### WHAT IS BEING ASKED
Please give back each entry below unaltered, leaving the pictures out.

*** RECORDS TO USE

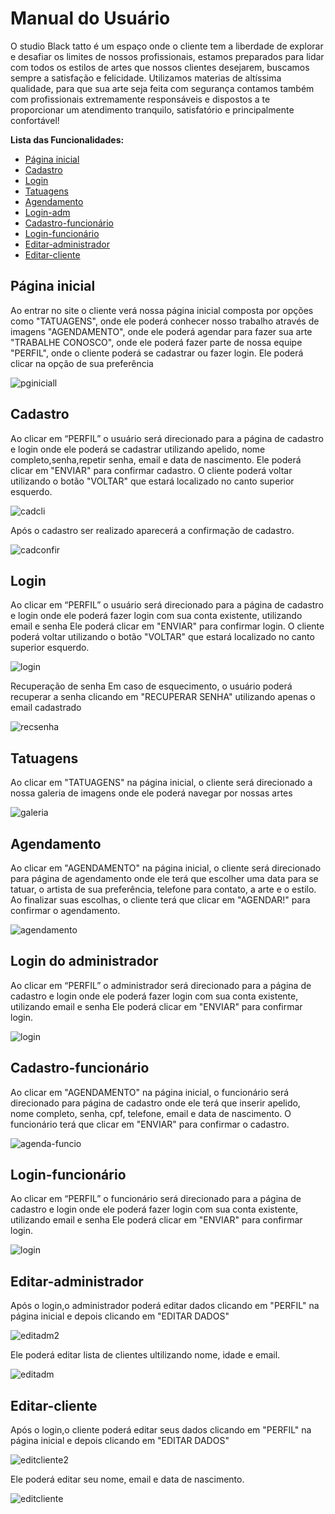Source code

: # Manual do Usuário

O studio Black tatto é um espaço onde o cliente tem a liberdade de explorar e desafiar os limites de nossos profissionais,
estamos preparados para lidar com todos os estilos de artes que nossos clientes desejarem,
buscamos sempre a satisfação e felicidade. Utilizamos materias de altíssima qualidade, para que sua arte seja feita com segurança 
contamos também com profissionais extremamente responsáveis e dispostos a te proporcionar um atendimento tranquilo, 
satisfatório e principalmente confortável! 

**Lista das Funcionalidades:**

 - [Página inicial](#Funcionalidade-X)
 - [Cadastro](#Funcionalidade-Y)
 - [Login](#Funcionalidade-Z)
 - [Tatuagens](#Funcionalidade-Z)
 - [Agendamento](#Funcionalidade-Z)
 - [Login-adm](#Funcionalidade-Z)
 - [Cadastro-funcionário](#Funcionalidade-Z)
 - [Login-funcionário](#Funcionalidade-Z)
 - [Editar-administrador](#Funcionalidade-Z)
 - [Editar-cliente](#Funcionalidade-Z)




## Página inicial
Ao entrar no site o cliente verá nossa página inicial composta por opções como
"TATUAGENS", onde ele poderá conhecer nosso trabalho através de imagens
"AGENDAMENTO", onde ele poderá agendar para fazer sua arte
"TRABALHE CONOSCO", onde ele poderá fazer parte de nossa equipe
"PERFIL", onde o cliente poderá se cadastrar ou fazer login. 
Ele poderá clicar na opção de sua preferência

![pginiciall](https://user-images.githubusercontent.com/111150590/216796049-11c737c7-ac57-44cd-9991-b5f11e926c08.png)


## Cadastro 
Ao clicar em “PERFIL” o usuário será direcionado para a página de cadastro e login
onde ele poderá se cadastrar utilizando apelido, nome completo,senha,repetir senha, email e data de nascimento.
Ele poderá clicar em "ENVIAR" para confirmar cadastro.
O cliente poderá voltar utilizando o botão "VOLTAR" que estará localizado no canto superior esquerdo.

![cadcli](https://user-images.githubusercontent.com/111150590/216793254-b50a2ce5-0084-4a11-82f1-827fbb625a48.png)

Após o cadastro ser realizado aparecerá a confirmação de cadastro.

![cadconfir](https://user-images.githubusercontent.com/111150590/216796001-7a91f47b-da9e-4c77-a6de-b0bd714e4f8a.png)


## Login
Ao clicar em “PERFIL” o usuário será direcionado para a página de cadastro e login 
onde ele poderá fazer login com sua conta existente, utilizando email e senha
Ele poderá clicar em "ENVIAR" para confirmar login.
O cliente poderá voltar utilizando o botão "VOLTAR" que estará localizado no canto superior esquerdo.

![login](https://user-images.githubusercontent.com/111150590/216793291-56c8c4c6-a81f-403a-8e30-79f8eca060d2.png)

Recuperação de senha 
Em caso de esquecimento, o usuário poderá recuperar a senha clicando em "RECUPERAR SENHA" utilizando apenas o email cadastrado

![recsenha](https://user-images.githubusercontent.com/111150590/216794151-b35fe234-7e9e-4816-a676-41ca38709bf7.png)

## Tatuagens
Ao clicar em "TATUAGENS" na página inicial, o cliente será direcionado a nossa galeria de imagens onde ele poderá navegar por nossas artes 

![galeria](https://user-images.githubusercontent.com/111150590/216795558-beb1a968-e38e-4623-b127-e8e148fc3e29.png)


## Agendamento 
Ao clicar em "AGENDAMENTO" na página inicial, o cliente será direcionado para página de agendamento onde ele terá que escolher uma data para se tatuar, o artista de sua preferência, telefone para contato, a arte e o estilo. Ao finalizar suas escolhas, o cliente terá que clicar em "AGENDAR!" para confirmar o agendamento.

![agendamento](https://user-images.githubusercontent.com/111150590/216794435-480ec2f9-63b3-4842-ae0a-61a8e7a5b3ec.png)

## Login do administrador
Ao clicar em “PERFIL” o administrador será direcionado para a página de cadastro e login 
onde ele poderá fazer login com sua conta existente, utilizando email e senha
Ele poderá clicar em "ENVIAR" para confirmar login.

![login](https://user-images.githubusercontent.com/111150590/216793291-56c8c4c6-a81f-403a-8e30-79f8eca060d2.png)

## Cadastro-funcionário
Ao clicar em "AGENDAMENTO" na página inicial, o funcionário será direcionado para página de cadastro onde ele terá que inserir apelido, nome completo, senha, cpf, telefone, email e data de nascimento. O funcionário terá que clicar em "ENVIAR" para confirmar o cadastro. 

![agenda-funcio](https://user-images.githubusercontent.com/111150590/216794854-d0e3d354-f732-47c9-8c06-a9c37a3e9e2b.png)

## Login-funcionário
Ao clicar em “PERFIL” o funcionário será direcionado para a página de cadastro e login 
onde ele poderá fazer login com sua conta existente, utilizando email e senha
Ele poderá clicar em "ENVIAR" para confirmar login.

![login](https://user-images.githubusercontent.com/111150590/216793291-56c8c4c6-a81f-403a-8e30-79f8eca060d2.png)

## Editar-administrador
 Após o login,o administrador poderá editar dados clicando em "PERFIL" na página inicial e depois clicando em "EDITAR DADOS"

![editadm2](https://user-images.githubusercontent.com/111150590/216796225-c2af6413-d490-437c-8537-fc0692a53292.png)


Ele poderá editar lista de clientes ultilizando nome, idade e email.

![editadm](https://user-images.githubusercontent.com/111150590/216795380-f0a628d7-6e5d-4db6-a29a-81cf6fc38d8f.png)


## Editar-cliente
Após o login,o cliente poderá editar seus dados clicando em "PERFIL" na página inicial e depois clicando em "EDITAR DADOS" 

![editcliente2](https://user-images.githubusercontent.com/111150590/216796147-34b15089-72a2-48de-a1f0-4c7801c68a16.png)


Ele poderá editar seu nome, email e data de nascimento. 

![editcliente](https://user-images.githubusercontent.com/111150590/216795427-4c4d3b31-a762-43a5-add7-34e834e4b241.png)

******

### WRITTEN SOLUTION
Source code

: # Manual do Usuário

O studio Black tatto é um espaço onde o cliente tem a liberdade de explorar e desafiar os limites de nossos profissionais,
estamos preparados para lidar com todos os estilos de artes que nossos clientes desejarem,
buscamos sempre a satisfação e felicidade. Utilizamos materias de altíssima qualidade, para que sua arte seja feita com segurança 
contamos também com profissionais extremamente responsáveis e dispostos a te proporcionar um atendimento tranquilo, 
satisfatório e principalmente confortável! 

**Lista das Funcionalidades:**

 - [Página inicial](#Funcionalidade-X)
 - [Cadastro](#Funcionalidade-Y)
 - [Login](#Funcionalidade-Z)
 - [Tatuagens](#Funcionalidade-Z)
 - [Agendamento](#Funcionalidade-Z)
 - [Login-adm](#Funcionalidade-Z)
 - [Cadastro-funcionário](#Funcionalidade-Z)
 - [Login-funcionário](#Funcionalidade-Z)
 - [Editar-administrador](#Funcionalidade-Z)
 - [Editar-cliente](#Funcionalidade-Z)




## Página inicial
Ao entrar no site o cliente verá nossa página inicial composta por opções como
"TATUAGENS", onde ele poderá conhecer nosso trabalho através de imagens
"AGENDAMENTO", onde ele poderá agendar para fazer sua arte
"TRABALHE CONOSCO", onde ele poderá fazer parte de nossa equipe
"PERFIL", onde o cliente poderá se cadastrar ou fazer login. 
Ele poderá clicar na opção de sua preferência

![pginiciall](https://user-images.githubusercontent.com/111150590/216796049-11c737c7-ac57-44cd-9991-b5f11e926c08.png)


## Cadastro 
Ao clicar em “PERFIL” o usuário será direcionado para a página de cadastro e login
onde ele poderá se cadastrar utilizando apelido, nome completo,senha,repetir senha, email e data de nascimento.
Ele poderá clicar em "ENVIAR" para confirmar cadastro.
O cliente poderá voltar utilizando o botão "VOLTAR" que estará localizado no canto superior esquerdo.

![cadcli](https://user-images.githubusercontent.com/111150590/216793254-b50a2ce5-0084-4a11-82f1-827fbb625a48.png)

Após o cadastro ser realizado aparecerá a confirmação de cadastro.

![cadconfir](https://user-images.githubusercontent.com/111150590/216796001-7a91f47b-da9e-4c77-a6de-b0bd714e4f8a.png)


## Login
Ao clicar em “PERFIL” o usuário será direcionado para a página de cadastro e login 
onde ele poderá fazer login com sua conta existente, utilizando email e senha
Ele poderá clicar em "ENVIAR" para confirmar login.
O cliente poderá voltar utilizando o botão "VOLTAR" que estará localizado no canto superior esquerdo.

![login](https://user-images.githubusercontent.com/111150590/216793291-56c8c4c6-a81f-403a-8e30-79f8eca060d2.png)

Recuperação de senha 
Em caso de esquecimento, o usuário poderá recuperar a senha clicando em "RECUPERAR SENHA" utilizando apenas o email cadastrado

![recsenha](https://user-images.githubusercontent.com/111150590/216794151-b35fe234-7e9e-4816-a676-41ca38709bf7.png)

## Tatuagens
Ao clicar em "TATUAGENS" na página inicial, o cliente será direcionado a nossa galeria de imagens onde ele poderá navegar por nossas artes 

![galeria](https://user-images.githubusercontent.com/111150590/216795558-beb1a968-e38e-4623-b127-e8e148fc3e29.png)


## Agendamento 
Ao clicar em "AGENDAMENTO" na página inicial, o cliente será direcionado para página de agendamento onde ele terá que escolher uma data para se tatuar, o artista de sua preferência, telefone para contato, a arte e o estilo. Ao finalizar suas escolhas, o cliente terá que clicar em "AGENDAR!" para confirmar o agendamento.

![agendamento](https://user-images.githubusercontent.com/111150590/216794435-480ec2f9-63b3-4842-ae0a-61a8e7a5b3ec.png)

## Login do administrador
Ao clicar em “PERFIL” o administrador será direcionado para a página de cadastro e login 
onde ele poderá fazer login com sua conta existente, utilizando email e senha
Ele poderá clicar em "ENVIAR" para confirmar login.

![login](https://user-images.githubusercontent.com/111150590/216793291-56c8c4c6-a81f-403a-8e30-79f8eca060d2.png)

## Cadastro-funcionário
Ao clicar em "AGENDAMENTO" na página inicial, o funcionário será direcionado para página de cadastro onde ele terá que inserir apelido, nome completo, senha, cpf, telefone, email e data de nascimento. O funcionário terá que clicar em "ENVIAR" para confirmar o cadastro. 

![agenda-funcio](https://user-images.githubusercontent.com/111150590/216794854-d0e3d354-f732-47c9-8c06-a9c37a3e9e2b.png)

## Login-funcionário
Ao clicar em “PERFIL” o funcionário será direcionado para a página de cadastro e login 
onde ele poderá fazer login com sua conta existente, utilizando email e senha
Ele poderá clicar em "ENVIAR" para confirmar login.

![login](https://user-images.githubusercontent.com/111150590/216793291-56c8c4c6-a81f-403a-8e30-79f8eca060d2.png)

## Editar-administrador
 Após o login,o administrador poderá editar dados clicando em "PERFIL" na página inicial e depois clicando em "EDITAR DADOS"

![editadm2](https://user-images.githubusercontent.com/111150590/216796225-c2af6413-d490-437c-8537-fc0692a53292.png)


Ele poderá editar lista de clientes ultilizando nome, idade e email.

![editadm](https://user-images.githubusercontent.com/111150590/216795380-f0a628d7-6e5d-4db6-a29a-81cf6fc38d8f.png)


## Editar-cliente
Após o login,o cliente poderá editar seus dados clicando em "PERFIL" na página inicial e depois clicando em "EDITAR DADOS" 

![editcliente2](https://user-images.githubusercontent.com/111150590/216796147-34b15089-72a2-48de-a1f0-4c7801c68a16.png)


Ele poderá editar seu nome, email e data de nascimento. 

![editcliente](https://user-images.githubusercontent.com/111150590/216795427-4c4d3b31-a762-43a5-add7-34e834e4b241.png)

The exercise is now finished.